Il se lève, pose les mains sur les hanches et se met à arpenter la pièce durant quelques minutes.
- Blessing,
- Oui, Malick.
- C’est un mal pour un bien.
- Pardon ?
- Ne te méprends pas, je voulais juste dire que tu auras plus de chance d’avancer, concrétiser, puis récupérer féfé.
- …
- J’aime ta fille, tu le sais parfaitement.
- …
- Blessing, je t’aime mais il fallait que cela arrive. Tes amis n’allaient pas garder la petite toute leur vie, surtout que tu refusais que je paie la garderie.
- …
- Nous allons poser certains actes, mettre en place une certaine dynamique afin d’avancer et construire quelque chose de durable et solide.
- …
- Je t’aime, Blessing ; je détourne le regard.
- …
- Désolé. J’aurais aimé rencontrer ta mère mais tu as refusé, je respecte.
- Merci.
- Tu vois, je ne te force pas la main.
Je sens quelque chose à mes pieds, baisse les yeux et constate que le chat est en train de se frotter contre moi. Je bondis du canapé pour me retrouver dans les bras de Malick en quelques secondes.
- Quoi, qu’y a-t-il ?
- Je n’aime pas les chats.
- Mais la dernière fois…
- C’était la dernière fois ; je suis coupante, je sais.
- Ok.
Il regarde le chat et quelques secondes plus tard, celui-ci quitte la pièce. Nous regagnons le canapé.
- Blessing, ce n’est pas parce qu’un homme t’a quittée que tu devrais te dévaloriser.

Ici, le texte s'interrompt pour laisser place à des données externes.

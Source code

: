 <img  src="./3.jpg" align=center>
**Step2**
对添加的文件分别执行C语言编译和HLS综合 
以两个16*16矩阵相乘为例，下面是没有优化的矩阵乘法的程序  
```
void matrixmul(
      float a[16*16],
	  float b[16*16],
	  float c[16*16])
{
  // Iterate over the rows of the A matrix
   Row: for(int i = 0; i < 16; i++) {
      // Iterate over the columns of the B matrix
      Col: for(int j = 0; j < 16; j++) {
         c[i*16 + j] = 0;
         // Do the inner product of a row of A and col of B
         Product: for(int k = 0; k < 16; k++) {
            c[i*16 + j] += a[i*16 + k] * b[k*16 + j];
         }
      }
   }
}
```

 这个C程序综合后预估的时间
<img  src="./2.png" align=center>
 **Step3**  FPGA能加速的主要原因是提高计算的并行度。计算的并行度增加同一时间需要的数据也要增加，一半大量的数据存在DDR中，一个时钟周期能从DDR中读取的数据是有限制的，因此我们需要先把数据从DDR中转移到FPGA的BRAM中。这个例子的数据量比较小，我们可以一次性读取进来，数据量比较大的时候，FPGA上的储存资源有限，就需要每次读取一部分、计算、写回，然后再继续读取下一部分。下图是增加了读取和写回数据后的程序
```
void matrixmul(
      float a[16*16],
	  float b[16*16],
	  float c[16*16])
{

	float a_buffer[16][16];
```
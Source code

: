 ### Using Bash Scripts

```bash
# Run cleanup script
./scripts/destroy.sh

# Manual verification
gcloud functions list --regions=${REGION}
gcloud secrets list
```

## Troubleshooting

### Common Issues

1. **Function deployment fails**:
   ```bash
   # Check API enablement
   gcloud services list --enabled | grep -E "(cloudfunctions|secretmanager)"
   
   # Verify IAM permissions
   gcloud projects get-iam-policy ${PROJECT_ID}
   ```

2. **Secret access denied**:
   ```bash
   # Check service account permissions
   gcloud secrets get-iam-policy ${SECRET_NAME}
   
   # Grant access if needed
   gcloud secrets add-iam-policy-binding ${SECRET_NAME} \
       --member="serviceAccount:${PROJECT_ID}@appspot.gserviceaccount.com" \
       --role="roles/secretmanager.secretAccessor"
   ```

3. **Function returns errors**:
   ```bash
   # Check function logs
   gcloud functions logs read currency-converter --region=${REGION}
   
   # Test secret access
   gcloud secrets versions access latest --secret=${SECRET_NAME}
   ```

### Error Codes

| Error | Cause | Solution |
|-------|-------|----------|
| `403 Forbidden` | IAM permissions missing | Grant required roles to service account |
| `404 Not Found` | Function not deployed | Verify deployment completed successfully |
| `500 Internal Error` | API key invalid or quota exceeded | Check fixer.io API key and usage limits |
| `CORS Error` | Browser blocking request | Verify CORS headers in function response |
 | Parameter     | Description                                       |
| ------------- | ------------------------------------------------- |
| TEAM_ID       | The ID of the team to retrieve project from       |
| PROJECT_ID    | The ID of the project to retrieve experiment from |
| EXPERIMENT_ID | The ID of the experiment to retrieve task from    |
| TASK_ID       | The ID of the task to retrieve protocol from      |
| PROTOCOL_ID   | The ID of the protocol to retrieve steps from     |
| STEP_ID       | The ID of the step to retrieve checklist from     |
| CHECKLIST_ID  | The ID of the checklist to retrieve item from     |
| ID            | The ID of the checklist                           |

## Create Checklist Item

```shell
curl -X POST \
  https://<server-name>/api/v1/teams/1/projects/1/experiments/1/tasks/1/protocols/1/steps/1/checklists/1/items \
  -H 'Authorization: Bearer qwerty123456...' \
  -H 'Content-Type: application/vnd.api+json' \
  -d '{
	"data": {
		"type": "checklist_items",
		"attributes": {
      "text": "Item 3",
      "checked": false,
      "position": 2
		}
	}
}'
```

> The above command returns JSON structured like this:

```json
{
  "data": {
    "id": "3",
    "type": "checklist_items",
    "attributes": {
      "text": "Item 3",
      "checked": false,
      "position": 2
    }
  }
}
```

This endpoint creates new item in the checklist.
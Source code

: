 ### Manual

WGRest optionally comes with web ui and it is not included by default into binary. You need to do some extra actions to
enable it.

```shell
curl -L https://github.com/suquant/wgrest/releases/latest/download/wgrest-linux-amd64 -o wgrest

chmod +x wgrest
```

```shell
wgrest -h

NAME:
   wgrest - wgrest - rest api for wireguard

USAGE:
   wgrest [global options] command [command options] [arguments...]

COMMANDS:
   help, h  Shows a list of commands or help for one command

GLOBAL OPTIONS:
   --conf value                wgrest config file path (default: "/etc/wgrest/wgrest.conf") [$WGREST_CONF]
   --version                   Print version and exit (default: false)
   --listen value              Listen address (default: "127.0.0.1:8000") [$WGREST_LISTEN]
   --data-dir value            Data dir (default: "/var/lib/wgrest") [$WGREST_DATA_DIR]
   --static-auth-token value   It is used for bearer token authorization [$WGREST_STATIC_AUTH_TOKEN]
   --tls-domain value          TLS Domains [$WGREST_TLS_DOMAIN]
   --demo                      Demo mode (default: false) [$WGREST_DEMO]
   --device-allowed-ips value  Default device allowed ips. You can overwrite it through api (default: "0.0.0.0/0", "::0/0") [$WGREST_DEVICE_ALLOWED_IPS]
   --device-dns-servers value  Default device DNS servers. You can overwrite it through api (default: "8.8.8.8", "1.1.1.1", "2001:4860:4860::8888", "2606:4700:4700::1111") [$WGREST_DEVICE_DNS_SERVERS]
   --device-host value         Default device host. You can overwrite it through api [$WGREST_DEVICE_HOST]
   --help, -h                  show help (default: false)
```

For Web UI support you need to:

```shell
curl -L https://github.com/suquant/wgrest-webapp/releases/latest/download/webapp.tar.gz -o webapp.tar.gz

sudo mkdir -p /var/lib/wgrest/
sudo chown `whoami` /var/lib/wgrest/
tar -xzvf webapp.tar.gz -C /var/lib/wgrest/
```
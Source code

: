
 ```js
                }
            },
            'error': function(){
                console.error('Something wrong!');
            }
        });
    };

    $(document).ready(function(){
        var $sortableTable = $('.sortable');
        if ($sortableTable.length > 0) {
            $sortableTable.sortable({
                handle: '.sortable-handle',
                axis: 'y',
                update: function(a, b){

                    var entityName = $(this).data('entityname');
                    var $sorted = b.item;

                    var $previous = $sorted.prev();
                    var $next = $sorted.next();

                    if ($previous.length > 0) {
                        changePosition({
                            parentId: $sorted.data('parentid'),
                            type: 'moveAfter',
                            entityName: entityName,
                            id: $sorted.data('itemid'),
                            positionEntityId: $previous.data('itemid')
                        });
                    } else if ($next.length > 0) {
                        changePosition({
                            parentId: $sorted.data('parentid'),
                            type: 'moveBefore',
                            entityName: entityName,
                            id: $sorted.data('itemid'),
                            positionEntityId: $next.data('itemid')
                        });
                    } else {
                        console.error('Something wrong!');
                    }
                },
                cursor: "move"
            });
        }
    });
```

- Ce n’était tout simplement pas le bon.
- …
- Je vais aller réchauffer les plats.
- Qui a cuisiné ?
- Moi.
- Quand ?
- Pendant que tu dormais.
- Il fallait me réveiller, Malick.
- Non, tu dormais si bien.
- Dis-moi,
- Oui, je t’écoute.
- En me réveillant tout à l’heure, j’étais recouverte d’une fine poussière grisâtre comme si quelque chose avait été brulé sur moi et l’air était, est saturé.
- Je ne comprends pas.
- C’est comme s’il y a le brouillard dans la maison.
- Oh ! Je t’ai fait visiter la maison la dernière fois, croyant te mettre en confiance mais je me rends compte que non.
- Malick, suis-je une menteuse ?
Je me frotte le corps et lui présente mes mains, couvertes de la poussière grisâtre.
- Et si nous essayions de nous calmer ?
- Blessing, je pratique la Zen attitude et dans ce sens, je brule souvent des encens ou écoute la musique pour calmer mes nerfs. J’ai cru et manifestement à tort, que cela pourrait t’aider et alléger ton sommeil.
- …
- Je suis désolé si cela a prêté à équivoque. Je pensais te faire du bien.
- Malick, je peux encore prendre certaines décisions.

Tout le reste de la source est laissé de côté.